Because who cares what any of these publishers have to say if I can go on Steam and I can see exactly how that is running for people with similar hardware to mine. This is exactly and I think that another component to this too is removing paid advertising and compromised platforms from being able to craft a narrative around the quality of a product. So that means that you're cutting out the developer, you're cutting out the publisher, and you're also cutting out the media. And then you have a direct gametoer uh pipeline where the users are the immediate consumer and also the immediate reviewer.

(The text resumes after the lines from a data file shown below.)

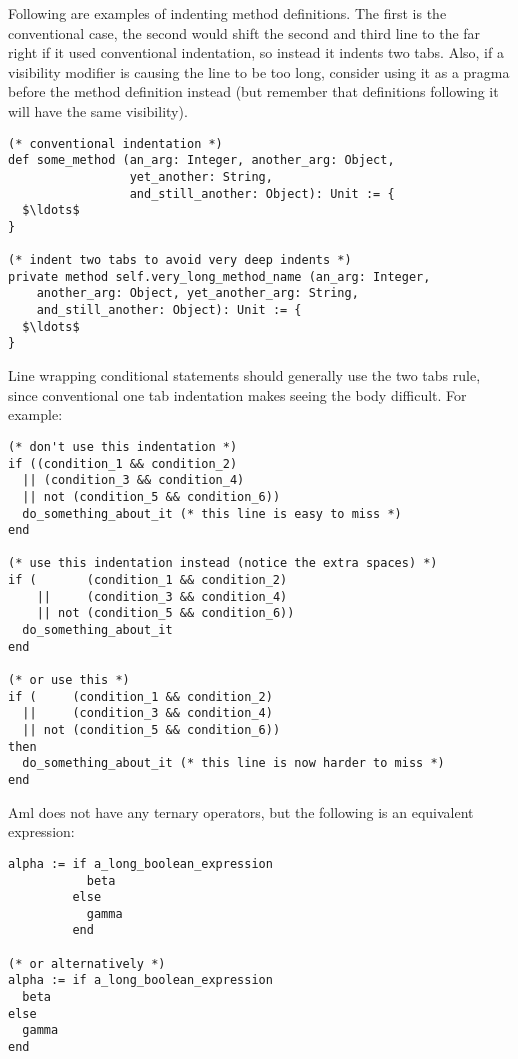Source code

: \example Following are examples of indenting method definitions. The first is the conventional case, the second would shift the second and third line to the far right if it used conventional indentation, so instead it indents two tabs. Also, if a visibility modifier is causing the line to be too long, consider using it as a pragma before the method definition instead (but remember that definitions following it will have the same visibility). 

\begin{lstlisting}
(* conventional indentation *)
def some_method (an_arg: Integer, another_arg: Object, 
                 yet_another: String,
                 and_still_another: Object): Unit := {
  $\ldots$
}

(* indent two tabs to avoid very deep indents *)
private method self.very_long_method_name (an_arg: Integer,
    another_arg: Object, yet_another_arg: String, 
    and_still_another: Object): Unit := {
  $\ldots$
}
\end{lstlisting}

\example Line wrapping conditional statements should generally use the two tabs rule, since conventional one tab indentation makes seeing the body difficult. For example: 

\begin{lstlisting}
(* don't use this indentation *)
if ((condition_1 && condition_2)
  || (condition_3 && condition_4)
  || not (condition_5 && condition_6))
  do_something_about_it (* this line is easy to miss *)
end

(* use this indentation instead (notice the extra spaces) *)
if (       (condition_1 && condition_2)
    ||     (condition_3 && condition_4)
    || not (condition_5 && condition_6))
  do_something_about_it
end

(* or use this *)
if (     (condition_1 && condition_2)
  ||     (condition_3 && condition_4)
  || not (condition_5 && condition_6))
then
  do_something_about_it (* this line is now harder to miss *)
end
\end{lstlisting}

\example Aml does not have any ternary operators, but the following is an equivalent expression:

\begin{lstlisting}
alpha := if a_long_boolean_expression
           beta
         else
           gamma
         end

(* or alternatively *)
alpha := if a_long_boolean_expression
  beta
else
  gamma
end
\end{lstlisting}





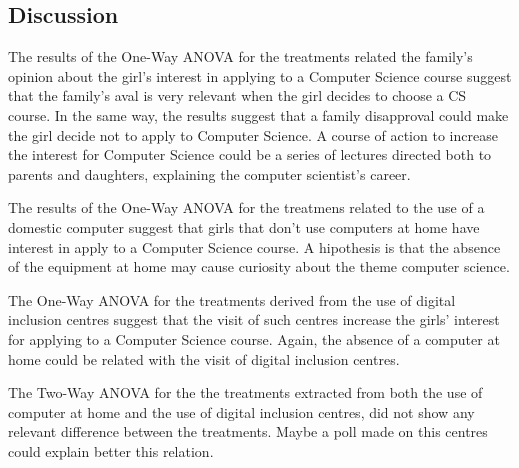 \subsection{Discussion}\label{subsec:discussion}%

The results of the One-Way ANOVA for the treatments related the family's opinion about the girl's interest in applying to a Computer Science course suggest that the family's aval is very relevant when the girl decides to choose a CS course. In the same way, the results suggest that a family disapproval could make the girl decide not to apply to Computer Science. A course of action to increase the interest for Computer Science could be a series of lectures directed both to parents and daughters, explaining the computer scientist's career.

The results of the One-Way ANOVA for the treatmens related to the use of a domestic computer suggest that girls that don't use computers at home have interest in apply to a Computer Science course. A hipothesis is that the absence of the equipment at home may cause curiosity about the theme computer science.

The One-Way ANOVA for the treatments derived from the use of digital inclusion centres suggest that the visit of such centres increase the girls' interest for applying to a Computer Science course. Again, the absence of a computer at home could be related with the visit of digital inclusion centres. 

The Two-Way ANOVA for the the treatments extracted from both the use of computer at home and the use of digital inclusion centres, did not show any relevant difference between the treatments. Maybe a poll made on this centres could explain better this relation.
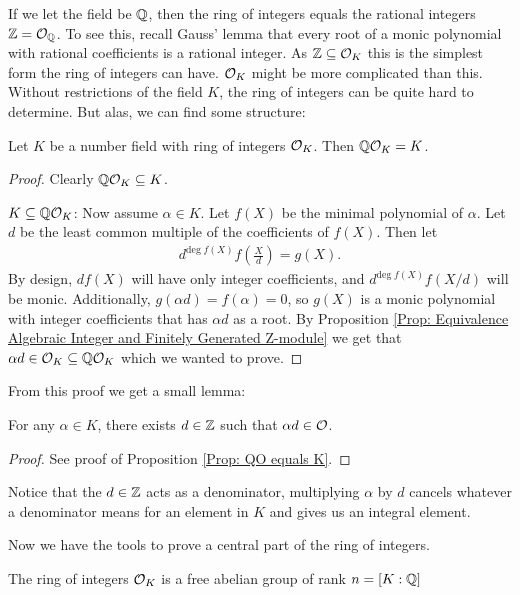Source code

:     If we let the field be \(\mathbb{Q}\), then the ring of integers equals the rational integers \(\mathbb{Z} = \mathcal{O}_{\mathbb{Q}}\). To see this, recall Gauss'  lemma that every root of a monic polynomial with rational coefficients is a rational integer. As \(\mathbb{Z}\subseteq\mathcal{O}_K\) this is the simplest form the ring of integers can have. \(\mathcal{O}_K\) might be more complicated than this. Without restrictions of the field \(K\), the ring of integers can be quite hard to determine. But alas, we can find some structure:
    \begin{proposition}
    \label{Prop: QO equals K}
        Let \(K\) be a number field with ring of integers \(\mathcal{O}_K\). Then \(\mathbb{Q}\mathcal{O}_K = K\).
    \end{proposition}
    \begin{proof}
        Clearly \(\mathbb{Q}\mathcal{O}_K\subseteq K\).\par
        \underline{\(K\subseteq\mathbb{Q}\mathcal{O}_K\)}: Now assume \(\alpha\in K\). Let \(f(X)\) be the minimal polynomial of \(\alpha\). Let \(d\) be the least common multiple of the coefficients of \(f(X)\). Then let 
        \begin{align*}
            d^{\text{deg}\;f(X)}f(\frac{X}{d}) = g(X).
        \end{align*}
        By design, \(df(X)\) will have only integer coefficients, and \(d^{\text{deg}\;f(X)}f(X/d)\) will be monic. Additionally, \(g(\alpha d) = f(\alpha) = 0\), so \(g(X)\) is a monic polynomial with integer coefficients that has \(\alpha d\) as a root. By Proposition \ref{Prop: Equivalence Algebraic Integer and Finitely Generated Z-module} we get that \(\alpha d\in\mathcal{O}_K\subseteq\mathbb{Q}\mathcal{O}_K\) which we wanted to prove. 
    \end{proof}
    From this proof we get a small lemma:
    \begin{lemma}
        \label{Lemma: a in K can be ad in O}
        For any \(\alpha\in K\), there exists \(d\in\mathbb{Z}\) such that \(\alpha d \in\mathcal{O}\).
    \end{lemma}
    \begin{proof}
        See proof of Proposition \ref{Prop: QO equals K}.
    \end{proof}
    Notice that the \(d\in\mathbb{Z}\) acts as a denominator, multiplying \(\alpha\) by \(d\) cancels whatever a denominator means for an element in \(K\) and gives us an integral element. \par
    Now we have the tools to prove a central part of the ring of integers.
    \begin{theorem}
    \label{Thm: O is free}
        The ring of integers \(\mathcal{O}_K\) is a free abelian group of rank \(n = [K:\mathbb{Q}]\)
    \end{theorem}
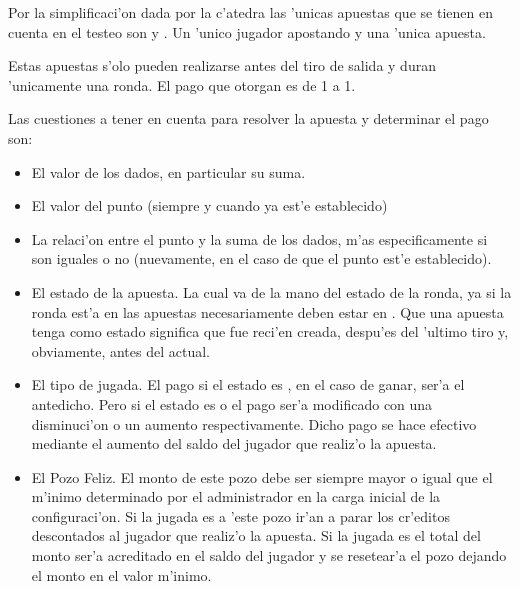 Por la simplificaci'on dada por la c'atedra las 'unicas apuestas que se tienen en cuenta en el testeo son  y . Un 'unico jugador apostando y una 'unica apuesta.

Estas apuestas s'olo pueden realizarse antes del tiro de salida y duran 'unicamente una ronda. El pago que otorgan es de 1 a 1.

Las cuestiones a tener en cuenta para resolver la apuesta y determinar el pago son:
\begin{itemize}
\item El valor de los dados, en particular su suma.
\item El valor del punto (siempre y cuando ya est'e establecido)
\item La relaci'on entre el punto y la suma de los dados, m'as especificamente si son iguales o no (nuevamente, en el caso de que el punto est'e establecido).
\item El estado de la apuesta. La cual va de la mano del estado de la ronda, ya si la ronda est'a en  las apuestas necesariamente deben estar en . Que una apuesta tenga como estado  significa que fue reci'en creada, despu'es del 'ultimo tiro y, obviamente, antes del actual.
\item El tipo de jugada. El pago si el estado es , en el caso de ganar, ser'a el antedicho. Pero si el estado es  o  el pago ser'a modificado con una disminuci'on o un aumento respectivamente. Dicho pago se hace efectivo mediante el aumento del saldo del jugador que realiz'o la apuesta.
\item El Pozo Feliz. El monto de este pozo debe ser siempre mayor o igual que el m'inimo determinado por el administrador en la carga inicial de la configuraci'on. Si la jugada es  a 'este pozo ir'an a parar los cr'editos descontados al jugador que realiz'o la apuesta. Si la jugada es  el total del monto ser'a acreditado en el saldo del jugador y se resetear'a el pozo dejando el monto en el valor m'inimo.
\end{itemize}



 


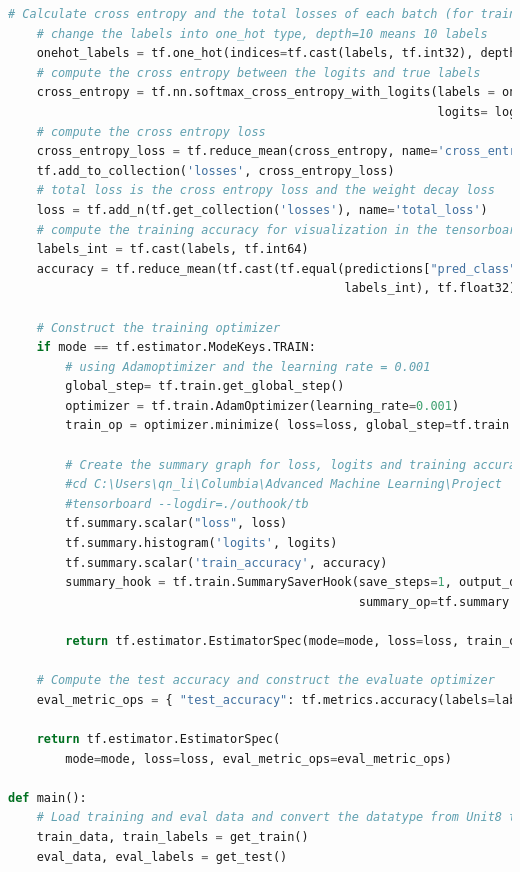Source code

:\documentclass[hyperref]{article}
\theoremstyle{nonumberplain}
\begin{document}
\begin{appendices}
\begin{lstlisting}[language=Python]
    # Calculate cross entropy and the total losses of each batch (for training steps)
    # change the labels into one_hot type, depth=10 means 10 labels
    onehot_labels = tf.one_hot(indices=tf.cast(labels, tf.int32), depth=10)
    # compute the cross entropy between the logits and true labels
    cross_entropy = tf.nn.softmax_cross_entropy_with_logits(labels = onehot_labels,
                                                            logits= logits)
    # compute the cross entropy loss
    cross_entropy_loss = tf.reduce_mean(cross_entropy, name='cross_entropy_loss')
    tf.add_to_collection('losses', cross_entropy_loss)
    # total loss is the cross entropy loss and the weight decay loss
    loss = tf.add_n(tf.get_collection('losses'), name='total_loss')
    # compute the training accuracy for visualization in the tensorboard
    labels_int = tf.cast(labels, tf.int64)
    accuracy = tf.reduce_mean(tf.cast(tf.equal(predictions["pred_class"],
                                               labels_int), tf.float32))

    # Construct the training optimizer
    if mode == tf.estimator.ModeKeys.TRAIN:
        # using Adamoptimizer and the learning rate = 0.001
        global_step= tf.train.get_global_step()
        optimizer = tf.train.AdamOptimizer(learning_rate=0.001)
        train_op = optimizer.minimize( loss=loss, global_step=tf.train.get_global_step())

        # Create the summary graph for loss, logits and training accuracy
        #cd C:\Users\qn_li\Columbia\Advanced Machine Learning\Project
        #tensorboard --logdir=./outhook/tb
        tf.summary.scalar("loss", loss)
        tf.summary.histogram('logits', logits)
        tf.summary.scalar('train_accuracy', accuracy)
        summary_hook = tf.train.SummarySaverHook(save_steps=1, output_dir='./outhook/tb',
                                                 summary_op=tf.summary.merge_all())

        return tf.estimator.EstimatorSpec(mode=mode, loss=loss, train_op=train_op, training_hooks=[summary_hook])

    # Compute the test accuracy and construct the evaluate optimizer
    eval_metric_ops = { "test_accuracy": tf.metrics.accuracy(labels=labels, predictions=predictions["pred_class"])}

    return tf.estimator.EstimatorSpec(
        mode=mode, loss=loss, eval_metric_ops=eval_metric_ops)

def main():
    # Load training and eval data and convert the datatype from Unit8 to float32
    train_data, train_labels = get_train()
    eval_data, eval_labels = get_test()


\end{lstlisting}
\end{appendices}
\end{document}
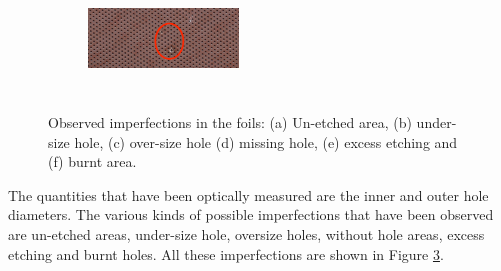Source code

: \begin{figure}[!htbp]
\begin{subfigure}[b]{0.29\textwidth}
        \caption{ }
        \label{fig:O_5b}
    \end{subfigure}
    \centering
    \begin{subfigure}[b]{0.29\textwidth}
        \includegraphics[width=4cm, height=3cm]{figures/GEM/figures/3f.jpg}
        \caption{ }
        \label{fig:O_5c}
    \end{subfigure}
   \caption{Observed imperfections in the foils: (a) Un-etched area, (b) under-size hole, (c) over-size hole (d) missing hole, (e) excess etching and (f) burnt area.} \label{fig:Optical_01}
\end{figure}

The quantities that have been optically measured are the inner and outer hole diameters. The various kinds of possible imperfections that have been observed are un-etched areas, under-size hole, oversize holes, without hole areas, excess etching and burnt holes. All these imperfections are shown in Figure \ref{fig:Optical_01}. 

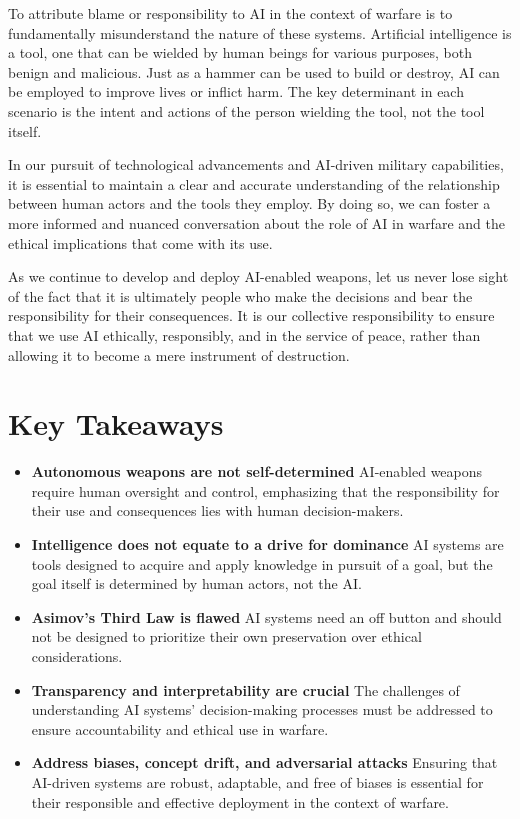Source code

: To attribute blame or responsibility to AI in the context of warfare is to fundamentally misunderstand the nature of these systems. Artificial intelligence is a tool, one that can be wielded by human beings for various purposes, both benign and malicious. Just as a hammer can be used to build or destroy, AI can be employed to improve lives or inflict harm. The key determinant in each scenario is the intent and actions of the person wielding the tool, not the tool itself.

In our pursuit of technological advancements and AI-driven military capabilities, it is essential to maintain a clear and accurate understanding of the relationship between human actors and the tools they employ. By doing so, we can foster a more informed and nuanced conversation about the role of AI in warfare and the ethical implications that come with its use.

As we continue to develop and deploy AI-enabled weapons, let us never lose sight of the fact that it is ultimately people who make the decisions and bear the responsibility for their consequences. It is our collective responsibility to ensure that we use AI ethically, responsibly, and in the service of peace, rather than allowing it to become a mere instrument of destruction.

\section{Key Takeaways}

\begin{itemize}
\item \textbf{Autonomous weapons are not self-determined} AI-enabled weapons require human oversight and control, emphasizing that the responsibility for their use and consequences lies with human decision-makers.
\item \textbf{Intelligence does not equate to a drive for dominance} AI systems are tools designed to acquire and apply knowledge in pursuit of a goal, but the goal itself is determined by human actors, not the AI.
\item \textbf{Asimov's Third Law is flawed} AI systems need an off button and should not be designed to prioritize their own preservation over ethical considerations.
\item \textbf{Transparency and interpretability are crucial} The challenges of understanding AI systems' decision-making processes must be addressed to ensure accountability and ethical use in warfare.
\item \textbf{Address biases, concept drift, and adversarial attacks} Ensuring that AI-driven systems are robust, adaptable, and free of biases is essential for their responsible and effective deployment in the context of warfare.
\end{itemize}
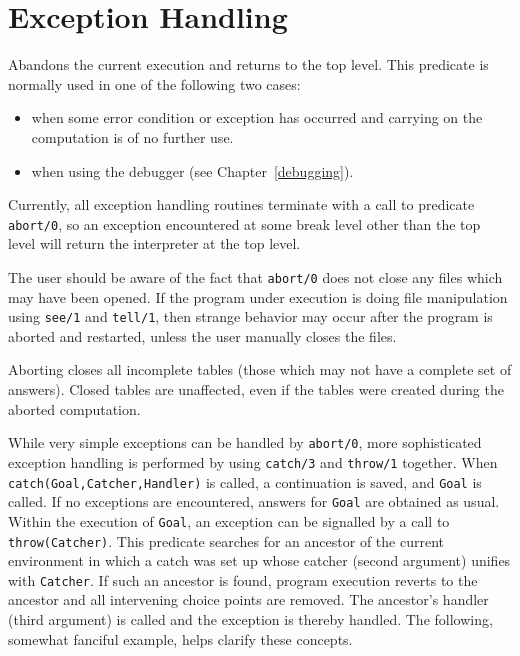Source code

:


\section{Exception Handling}\label{exception}

\begin{description}

    Abandons the current execution and returns to the top level.  This
    predicate is normally used in one of the following two cases: 
    \begin{itemize} 
    \item when some error condition or exception has occurred and carrying
	  on the computation is of no further use.
    \item when using the debugger (see Chapter~\ref{debugging}).  
    \end{itemize}
    Currently, all exception handling routines terminate with a call to 
    predicate {\tt abort/0}, so an exception encountered at some break level 
    other than the top level will return the interpreter at the top level.

    The user should be aware of the fact that {\tt abort/0} does not close 
    any files which may have been opened.  If the program under execution is 
    doing file manipulation using {\tt see/1} and {\tt tell/1}, then strange 
    behavior may occur after the program is aborted and restarted, unless
    the user manually closes the files.

    Aborting closes all incomplete tables (those which may not have a 
    complete set of answers).  Closed tables are unaffected, even if 
    the tables were created during the aborted computation.

\vspace{-7mm}
While very simple exceptions can be handled by {\tt abort/0}, more
sophisticated exception handling is performed by using {\tt catch/3}
and {\tt throw/1} together.  When {\tt catch(Goal,Catcher,Handler)} is
called, a continuation is saved, and {\tt Goal} is called.  If no
exceptions are encountered, answers for {\tt Goal} are obtained as
usual.  Within the execution of {\tt Goal}, an exception can be
signalled by a call to {\tt throw(Catcher)}.  This predicate searches
for an ancestor of the current environment in which a catch was set up
whose catcher (second argument) unifies with {\tt Catcher}.  If such
an ancestor is found, program execution reverts to the ancestor and
all intervening choice points are removed.  The ancestor's handler
(third argument) is called and the exception is thereby handled.  The
following, somewhat fanciful example, helps clarify these concepts.


\end{description}
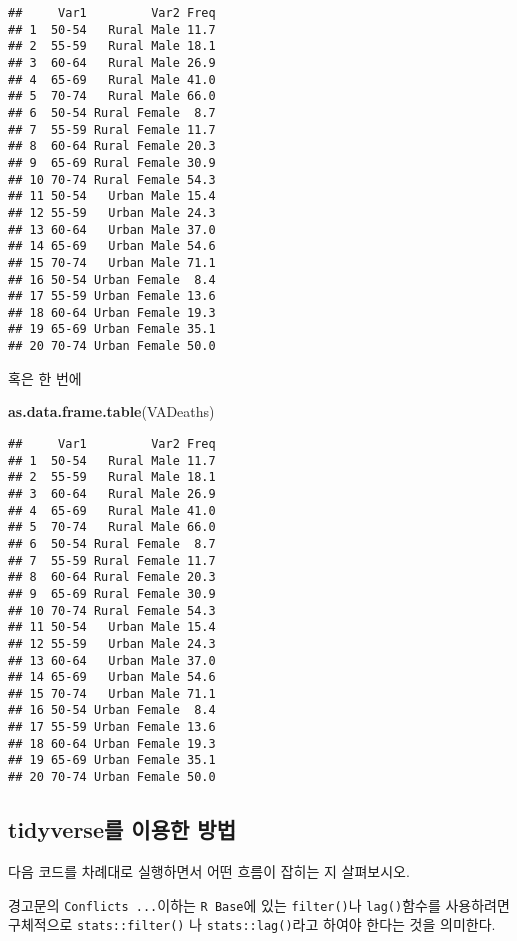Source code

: \documentclass[
]{article}
\newenvironment{Shaded}{\begin{snugshade}}{\end{snugshade}}
\newcommand{\KeywordTok}[1]{\textcolor[rgb]{0.13,0.29,0.53}{\textbf{#1}}}
\newcommand{\NormalTok}[1]{#1}
\begin{document}
\begin{verbatim}
##     Var1         Var2 Freq
## 1  50-54   Rural Male 11.7
## 2  55-59   Rural Male 18.1
## 3  60-64   Rural Male 26.9
## 4  65-69   Rural Male 41.0
## 5  70-74   Rural Male 66.0
## 6  50-54 Rural Female  8.7
## 7  55-59 Rural Female 11.7
## 8  60-64 Rural Female 20.3
## 9  65-69 Rural Female 30.9
## 10 70-74 Rural Female 54.3
## 11 50-54   Urban Male 15.4
## 12 55-59   Urban Male 24.3
## 13 60-64   Urban Male 37.0
## 14 65-69   Urban Male 54.6
## 15 70-74   Urban Male 71.1
## 16 50-54 Urban Female  8.4
## 17 55-59 Urban Female 13.6
## 18 60-64 Urban Female 19.3
## 19 65-69 Urban Female 35.1
## 20 70-74 Urban Female 50.0
\end{verbatim}

혹은 한 번에

\begin{Shaded}
\begin{Highlighting}[]
\KeywordTok{as.data.frame.table}\NormalTok{(VADeaths)}
\end{Highlighting}
\end{Shaded}

\begin{verbatim}
##     Var1         Var2 Freq
## 1  50-54   Rural Male 11.7
## 2  55-59   Rural Male 18.1
## 3  60-64   Rural Male 26.9
## 4  65-69   Rural Male 41.0
## 5  70-74   Rural Male 66.0
## 6  50-54 Rural Female  8.7
## 7  55-59 Rural Female 11.7
## 8  60-64 Rural Female 20.3
## 9  65-69 Rural Female 30.9
## 10 70-74 Rural Female 54.3
## 11 50-54   Urban Male 15.4
## 12 55-59   Urban Male 24.3
## 13 60-64   Urban Male 37.0
## 14 65-69   Urban Male 54.6
## 15 70-74   Urban Male 71.1
## 16 50-54 Urban Female  8.4
## 17 55-59 Urban Female 13.6
## 18 60-64 Urban Female 19.3
## 19 65-69 Urban Female 35.1
## 20 70-74 Urban Female 50.0
\end{verbatim}

\hypertarget{tidyverseuxb97c-uxc774uxc6a9uxd55c-uxbc29uxbc95}{%
\subsection{tidyverse를 이용한
방법}\label{tidyverseuxb97c-uxc774uxc6a9uxd55c-uxbc29uxbc95}}

다음 코드를 차례대로 실행하면서 어떤 흐름이 잡히는 지 살펴보시오.

경고문의 \texttt{Conflicts\ ...}이하는 \texttt{R\ Base}에 있는
\texttt{filter()}나 \texttt{lag()}함수를 사용하려면 구체적으로
\texttt{stats::filter()} 나 \texttt{stats::lag()}라고 하여야 한다는 것을
의미한다.
\end{document}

And so that's basically the most democratic and I think fair way of doing things. Such a massive shift incentives. We actually have a platform that's out here collecting user data and using it for something that is actually useful or benefits the customer. Now mind you this is all optional. You don't have to opt into any of this if you don't want to. But they're not using your information to shove more ads in your face. They're not trying to sell your information to some third party company. So you get an inbox filled with junk mail or a bunch of scam calls from some guy pretending to be your bank.
No, this is them using your data to be able to protect your purchases, hold publishers accountable, and make buying a game feel like a hell of a lot less of a gamble. Exactly. Honestly, I'm kind of shocked that nothing like this has ever existed already. I mean, I guess I'm not all that shocked because these guys really do like to scam us. But man, this the problem also is that there are no other platforms that don't have a vested interest in the success of one individual game that are releasing platforms like or releasing anything like I mean besides Epic Games and like good old games like most of the other platforms that exist have a vested interest in the success of the game.
So they never want to show and display a user a specification requirement that is underneath or sorry that's above what they have. So it's again a problem of incentives like whenever you have an incentive that a person has to misrepresent something you should expect to see a misrepresentation just so obviously useful instead of getting gas lit by these vague specs and cherrypicked footage that were constantly shown. Players can now see at first glance how this game is performing for everybody else. you can see whether or not this game is going to be up to par for the hardware that you have before you even spend the money.
And now for developers, I've talked to a few of them. These guys are cheering this on, especially indie developers because this doesn't just help the customers. It can save these smaller teams a The Spire only runs at 3 FPS on my computer. Ridiculous amount of money. Not every single studio can afford to have a third party QA going across a mountain of different hardware configurations. Not every team can fill an office with a bunch of test machines just to get a partial idea of how that game is going to perform. But if Steam can surface realworld performance data from actual players, well, that gives these developers a hell of a lot clear of a picture, too.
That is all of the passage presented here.